[TRY IT] Restrict the output to the lines below starting at the one that contains "- **Logout/Signout** –" and ending at the one that contains "- Developed test", and restate them word for word, both ends included.

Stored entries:
..........

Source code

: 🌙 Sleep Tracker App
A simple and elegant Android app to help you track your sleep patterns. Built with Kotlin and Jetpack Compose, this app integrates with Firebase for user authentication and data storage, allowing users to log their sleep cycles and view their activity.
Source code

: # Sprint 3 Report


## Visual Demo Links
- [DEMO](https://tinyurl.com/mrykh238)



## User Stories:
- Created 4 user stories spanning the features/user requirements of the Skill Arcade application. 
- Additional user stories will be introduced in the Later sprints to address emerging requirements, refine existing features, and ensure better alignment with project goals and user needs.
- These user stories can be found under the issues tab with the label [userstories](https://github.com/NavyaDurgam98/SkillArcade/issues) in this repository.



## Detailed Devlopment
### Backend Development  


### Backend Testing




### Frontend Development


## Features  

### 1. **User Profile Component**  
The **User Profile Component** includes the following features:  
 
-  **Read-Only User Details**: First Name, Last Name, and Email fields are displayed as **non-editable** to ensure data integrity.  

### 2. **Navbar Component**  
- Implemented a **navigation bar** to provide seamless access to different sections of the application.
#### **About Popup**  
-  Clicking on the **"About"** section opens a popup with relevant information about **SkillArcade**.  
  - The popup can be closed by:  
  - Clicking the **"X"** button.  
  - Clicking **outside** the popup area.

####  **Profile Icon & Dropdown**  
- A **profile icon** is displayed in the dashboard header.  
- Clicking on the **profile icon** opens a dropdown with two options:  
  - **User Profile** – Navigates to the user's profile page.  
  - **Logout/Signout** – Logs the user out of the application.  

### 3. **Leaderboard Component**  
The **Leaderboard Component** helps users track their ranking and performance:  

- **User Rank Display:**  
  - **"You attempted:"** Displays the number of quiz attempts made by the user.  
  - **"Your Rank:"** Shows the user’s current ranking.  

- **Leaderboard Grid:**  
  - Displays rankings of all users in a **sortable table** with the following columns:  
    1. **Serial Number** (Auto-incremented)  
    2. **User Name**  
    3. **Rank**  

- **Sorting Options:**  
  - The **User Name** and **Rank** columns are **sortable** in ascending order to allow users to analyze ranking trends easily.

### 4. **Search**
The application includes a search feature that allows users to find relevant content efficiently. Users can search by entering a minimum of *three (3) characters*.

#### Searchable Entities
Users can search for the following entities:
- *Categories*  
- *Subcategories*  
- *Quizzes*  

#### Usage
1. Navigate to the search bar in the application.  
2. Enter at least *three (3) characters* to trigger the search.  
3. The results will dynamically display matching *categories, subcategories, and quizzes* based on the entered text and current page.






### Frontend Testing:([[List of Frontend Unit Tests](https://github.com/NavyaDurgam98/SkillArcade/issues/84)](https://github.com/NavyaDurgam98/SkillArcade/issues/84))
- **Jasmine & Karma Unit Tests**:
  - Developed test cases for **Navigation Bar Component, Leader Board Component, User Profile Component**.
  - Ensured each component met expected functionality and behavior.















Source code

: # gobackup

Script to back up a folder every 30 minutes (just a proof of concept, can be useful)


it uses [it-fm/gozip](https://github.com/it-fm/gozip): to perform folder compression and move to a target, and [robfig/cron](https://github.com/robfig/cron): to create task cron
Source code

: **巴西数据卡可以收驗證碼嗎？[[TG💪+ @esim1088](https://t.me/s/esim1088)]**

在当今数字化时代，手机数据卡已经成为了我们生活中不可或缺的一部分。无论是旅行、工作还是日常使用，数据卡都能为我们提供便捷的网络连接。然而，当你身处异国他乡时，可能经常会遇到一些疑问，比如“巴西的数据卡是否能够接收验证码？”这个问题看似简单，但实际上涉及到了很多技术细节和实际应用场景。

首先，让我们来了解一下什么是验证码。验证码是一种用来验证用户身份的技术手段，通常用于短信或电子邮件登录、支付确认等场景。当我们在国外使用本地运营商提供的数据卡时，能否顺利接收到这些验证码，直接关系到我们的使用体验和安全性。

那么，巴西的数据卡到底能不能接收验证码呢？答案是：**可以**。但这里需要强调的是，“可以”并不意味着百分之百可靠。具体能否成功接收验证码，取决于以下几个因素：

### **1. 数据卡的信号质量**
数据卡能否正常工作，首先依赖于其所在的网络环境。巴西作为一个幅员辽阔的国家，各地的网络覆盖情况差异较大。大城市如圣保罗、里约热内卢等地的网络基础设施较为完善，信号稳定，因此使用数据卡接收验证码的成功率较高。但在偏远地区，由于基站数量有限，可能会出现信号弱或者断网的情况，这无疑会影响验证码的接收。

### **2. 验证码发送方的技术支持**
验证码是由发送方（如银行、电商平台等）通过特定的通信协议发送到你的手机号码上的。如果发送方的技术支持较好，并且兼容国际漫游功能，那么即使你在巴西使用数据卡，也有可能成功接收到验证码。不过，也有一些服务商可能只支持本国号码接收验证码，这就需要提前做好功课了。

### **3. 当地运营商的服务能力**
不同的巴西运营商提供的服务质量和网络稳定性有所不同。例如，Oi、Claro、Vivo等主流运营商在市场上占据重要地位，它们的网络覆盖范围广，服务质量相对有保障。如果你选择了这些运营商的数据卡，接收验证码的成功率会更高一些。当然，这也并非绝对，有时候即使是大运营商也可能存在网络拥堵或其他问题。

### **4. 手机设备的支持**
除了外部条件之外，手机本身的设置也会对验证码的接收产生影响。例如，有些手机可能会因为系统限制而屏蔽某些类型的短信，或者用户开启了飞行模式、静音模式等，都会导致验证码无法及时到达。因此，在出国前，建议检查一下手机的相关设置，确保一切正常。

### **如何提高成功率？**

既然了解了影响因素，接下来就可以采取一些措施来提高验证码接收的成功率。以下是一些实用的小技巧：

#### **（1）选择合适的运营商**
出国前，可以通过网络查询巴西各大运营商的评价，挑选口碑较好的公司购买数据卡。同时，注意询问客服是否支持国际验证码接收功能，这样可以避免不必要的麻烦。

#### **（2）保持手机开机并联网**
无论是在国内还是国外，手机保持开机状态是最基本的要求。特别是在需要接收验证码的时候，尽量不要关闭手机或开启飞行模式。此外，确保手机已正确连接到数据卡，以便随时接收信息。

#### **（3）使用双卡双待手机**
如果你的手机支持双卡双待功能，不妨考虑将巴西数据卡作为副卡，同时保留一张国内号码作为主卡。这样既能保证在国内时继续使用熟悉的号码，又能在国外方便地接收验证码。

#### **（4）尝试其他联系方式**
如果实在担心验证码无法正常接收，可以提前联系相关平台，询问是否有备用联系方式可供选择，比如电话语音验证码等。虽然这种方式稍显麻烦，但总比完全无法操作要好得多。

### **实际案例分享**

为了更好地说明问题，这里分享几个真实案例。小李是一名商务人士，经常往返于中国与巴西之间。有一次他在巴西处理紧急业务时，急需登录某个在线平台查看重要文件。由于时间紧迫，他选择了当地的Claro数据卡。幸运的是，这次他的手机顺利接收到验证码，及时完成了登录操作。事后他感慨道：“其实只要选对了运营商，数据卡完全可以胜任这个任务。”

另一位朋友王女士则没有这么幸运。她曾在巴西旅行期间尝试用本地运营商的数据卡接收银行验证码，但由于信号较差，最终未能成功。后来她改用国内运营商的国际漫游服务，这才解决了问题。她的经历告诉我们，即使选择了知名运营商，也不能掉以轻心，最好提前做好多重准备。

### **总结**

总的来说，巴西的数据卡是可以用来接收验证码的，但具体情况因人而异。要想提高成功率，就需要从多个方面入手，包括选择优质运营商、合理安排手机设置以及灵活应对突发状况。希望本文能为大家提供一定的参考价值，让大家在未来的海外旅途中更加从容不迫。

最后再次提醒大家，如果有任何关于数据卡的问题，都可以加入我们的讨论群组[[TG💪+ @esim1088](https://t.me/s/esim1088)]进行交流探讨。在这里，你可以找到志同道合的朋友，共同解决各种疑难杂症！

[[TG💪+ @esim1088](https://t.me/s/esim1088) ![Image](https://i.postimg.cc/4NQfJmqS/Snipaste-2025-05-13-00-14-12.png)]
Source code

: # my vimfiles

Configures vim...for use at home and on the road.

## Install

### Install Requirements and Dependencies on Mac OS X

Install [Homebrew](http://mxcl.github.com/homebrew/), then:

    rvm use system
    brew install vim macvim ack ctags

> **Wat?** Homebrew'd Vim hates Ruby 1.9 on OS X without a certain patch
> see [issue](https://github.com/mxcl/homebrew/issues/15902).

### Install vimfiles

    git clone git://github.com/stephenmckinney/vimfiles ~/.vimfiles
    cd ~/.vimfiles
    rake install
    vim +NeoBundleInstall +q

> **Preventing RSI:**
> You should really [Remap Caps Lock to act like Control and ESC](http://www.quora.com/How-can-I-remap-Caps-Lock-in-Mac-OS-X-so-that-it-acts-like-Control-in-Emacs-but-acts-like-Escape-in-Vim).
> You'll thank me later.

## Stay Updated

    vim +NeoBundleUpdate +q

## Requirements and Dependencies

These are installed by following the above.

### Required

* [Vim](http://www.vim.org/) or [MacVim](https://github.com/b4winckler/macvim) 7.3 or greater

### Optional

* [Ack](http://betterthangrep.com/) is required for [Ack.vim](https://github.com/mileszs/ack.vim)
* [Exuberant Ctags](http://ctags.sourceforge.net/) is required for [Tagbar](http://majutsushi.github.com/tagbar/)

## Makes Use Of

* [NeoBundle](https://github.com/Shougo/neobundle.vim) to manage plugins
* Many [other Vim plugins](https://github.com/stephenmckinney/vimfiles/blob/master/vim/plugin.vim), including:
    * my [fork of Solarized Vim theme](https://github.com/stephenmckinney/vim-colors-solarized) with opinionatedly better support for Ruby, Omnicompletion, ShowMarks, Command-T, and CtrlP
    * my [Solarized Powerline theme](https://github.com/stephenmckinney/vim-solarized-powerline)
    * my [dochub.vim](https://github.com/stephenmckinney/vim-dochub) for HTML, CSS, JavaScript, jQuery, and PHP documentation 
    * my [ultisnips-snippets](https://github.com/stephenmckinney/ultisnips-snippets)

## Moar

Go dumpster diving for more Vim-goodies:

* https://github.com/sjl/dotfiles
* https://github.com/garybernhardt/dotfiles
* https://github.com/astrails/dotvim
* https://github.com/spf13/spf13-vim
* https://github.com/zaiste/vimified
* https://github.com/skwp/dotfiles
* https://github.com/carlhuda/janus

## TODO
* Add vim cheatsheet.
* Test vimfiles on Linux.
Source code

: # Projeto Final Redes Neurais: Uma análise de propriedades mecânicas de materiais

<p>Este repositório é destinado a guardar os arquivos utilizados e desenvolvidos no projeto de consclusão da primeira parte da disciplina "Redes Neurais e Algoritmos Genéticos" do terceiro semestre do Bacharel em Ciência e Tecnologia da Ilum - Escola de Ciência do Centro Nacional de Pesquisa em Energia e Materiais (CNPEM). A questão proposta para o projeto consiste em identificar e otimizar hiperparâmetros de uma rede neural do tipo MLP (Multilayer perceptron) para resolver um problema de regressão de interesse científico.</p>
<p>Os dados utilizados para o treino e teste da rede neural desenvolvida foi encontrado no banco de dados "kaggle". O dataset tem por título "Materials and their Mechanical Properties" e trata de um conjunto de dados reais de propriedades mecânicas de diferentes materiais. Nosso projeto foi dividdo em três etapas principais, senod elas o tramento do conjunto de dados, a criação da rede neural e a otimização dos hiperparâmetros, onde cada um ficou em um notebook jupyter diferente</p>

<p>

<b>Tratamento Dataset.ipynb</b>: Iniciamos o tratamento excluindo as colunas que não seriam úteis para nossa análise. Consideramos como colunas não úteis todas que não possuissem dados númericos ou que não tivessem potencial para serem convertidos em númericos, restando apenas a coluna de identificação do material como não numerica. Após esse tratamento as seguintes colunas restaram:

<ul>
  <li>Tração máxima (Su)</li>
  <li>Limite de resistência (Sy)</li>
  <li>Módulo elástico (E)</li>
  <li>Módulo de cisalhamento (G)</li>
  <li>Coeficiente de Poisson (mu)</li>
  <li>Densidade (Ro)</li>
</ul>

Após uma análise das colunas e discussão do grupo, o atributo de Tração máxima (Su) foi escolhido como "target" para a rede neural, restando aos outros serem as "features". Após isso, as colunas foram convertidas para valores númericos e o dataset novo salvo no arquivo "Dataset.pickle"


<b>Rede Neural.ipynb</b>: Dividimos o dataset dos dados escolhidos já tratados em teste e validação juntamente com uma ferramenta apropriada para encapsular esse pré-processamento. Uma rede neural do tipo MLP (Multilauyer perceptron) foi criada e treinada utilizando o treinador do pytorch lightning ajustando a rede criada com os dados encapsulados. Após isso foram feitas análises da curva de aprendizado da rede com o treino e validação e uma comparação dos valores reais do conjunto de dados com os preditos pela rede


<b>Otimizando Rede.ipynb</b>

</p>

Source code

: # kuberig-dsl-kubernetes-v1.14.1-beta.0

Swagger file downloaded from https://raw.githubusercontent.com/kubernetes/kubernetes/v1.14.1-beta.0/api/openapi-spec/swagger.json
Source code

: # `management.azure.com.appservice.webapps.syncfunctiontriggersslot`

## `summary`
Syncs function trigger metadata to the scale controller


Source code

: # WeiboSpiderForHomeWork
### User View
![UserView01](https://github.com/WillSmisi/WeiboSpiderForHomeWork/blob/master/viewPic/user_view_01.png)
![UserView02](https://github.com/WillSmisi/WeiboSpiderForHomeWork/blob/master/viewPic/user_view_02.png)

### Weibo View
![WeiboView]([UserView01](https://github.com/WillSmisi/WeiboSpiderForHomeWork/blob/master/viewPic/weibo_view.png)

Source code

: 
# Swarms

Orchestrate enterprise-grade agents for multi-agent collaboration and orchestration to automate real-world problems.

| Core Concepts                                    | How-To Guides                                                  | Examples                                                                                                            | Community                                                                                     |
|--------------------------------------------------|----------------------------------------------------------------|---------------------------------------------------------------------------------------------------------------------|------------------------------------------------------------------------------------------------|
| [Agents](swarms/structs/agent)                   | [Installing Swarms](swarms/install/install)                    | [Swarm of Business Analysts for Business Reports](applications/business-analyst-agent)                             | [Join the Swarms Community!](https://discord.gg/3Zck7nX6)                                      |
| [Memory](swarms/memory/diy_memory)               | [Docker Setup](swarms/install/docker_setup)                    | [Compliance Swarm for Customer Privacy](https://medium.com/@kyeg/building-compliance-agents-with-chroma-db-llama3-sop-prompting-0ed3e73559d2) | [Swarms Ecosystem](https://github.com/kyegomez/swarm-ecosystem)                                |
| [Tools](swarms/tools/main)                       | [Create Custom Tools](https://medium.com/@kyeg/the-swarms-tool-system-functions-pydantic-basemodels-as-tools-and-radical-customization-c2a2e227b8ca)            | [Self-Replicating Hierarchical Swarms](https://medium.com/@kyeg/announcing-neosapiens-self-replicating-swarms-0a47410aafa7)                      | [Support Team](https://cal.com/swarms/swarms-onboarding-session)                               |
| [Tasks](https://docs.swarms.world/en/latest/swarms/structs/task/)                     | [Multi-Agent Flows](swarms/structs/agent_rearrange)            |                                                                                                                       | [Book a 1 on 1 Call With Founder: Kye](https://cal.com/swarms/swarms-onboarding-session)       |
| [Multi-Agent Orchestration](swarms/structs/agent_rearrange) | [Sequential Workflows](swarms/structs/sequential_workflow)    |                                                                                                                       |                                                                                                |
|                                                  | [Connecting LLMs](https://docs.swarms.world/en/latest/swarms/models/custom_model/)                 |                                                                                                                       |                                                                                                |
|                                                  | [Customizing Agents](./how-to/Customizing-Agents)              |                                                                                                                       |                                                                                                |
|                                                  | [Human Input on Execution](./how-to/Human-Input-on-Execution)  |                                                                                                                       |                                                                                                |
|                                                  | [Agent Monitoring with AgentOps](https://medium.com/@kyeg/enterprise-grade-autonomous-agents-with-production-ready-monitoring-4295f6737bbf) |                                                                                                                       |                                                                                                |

..........

[SOLVED EXERCISE]
  - **Logout/Signout** – Logs the user out of the application.  

### 3. **Leaderboard Component**  
The **Leaderboard Component** helps users track their ranking and performance:  

- **User Rank Display:**  
  - **"You attempted:"** Displays the number of quiz attempts made by the user.  
  - **"Your Rank:"** Shows the user’s current ranking.  

- **Leaderboard Grid:**  
  - Displays rankings of all users in a **sortable table** with the following columns:  
    1. **Serial Number** (Auto-incremented)  
    2. **User Name**  
    3. **Rank**  

- **Sorting Options:**  
  - The **User Name** and **Rank** columns are **sortable** in ascending order to allow users to analyze ranking trends easily.

### 4. **Search**
The application includes a search feature that allows users to find relevant content efficiently. Users can search by entering a minimum of *three (3) characters*.

#### Searchable Entities
Users can search for the following entities:
- *Categories*  
- *Subcategories*  
- *Quizzes*  

#### Usage
1. Navigate to the search bar in the application.  
2. Enter at least *three (3) characters* to trigger the search.  
3. The results will dynamically display matching *categories, subcategories, and quizzes* based on the entered text and current page.






### Frontend Testing:([[List of Frontend Unit Tests](https://github.com/NavyaDurgam98/SkillArcade/issues/84)](https://github.com/NavyaDurgam98/SkillArcade/issues/84))
- **Jasmine & Karma Unit Tests**:
  - Developed test cases for **Navigation Bar Component, Leader Board Component, User Profile Component**.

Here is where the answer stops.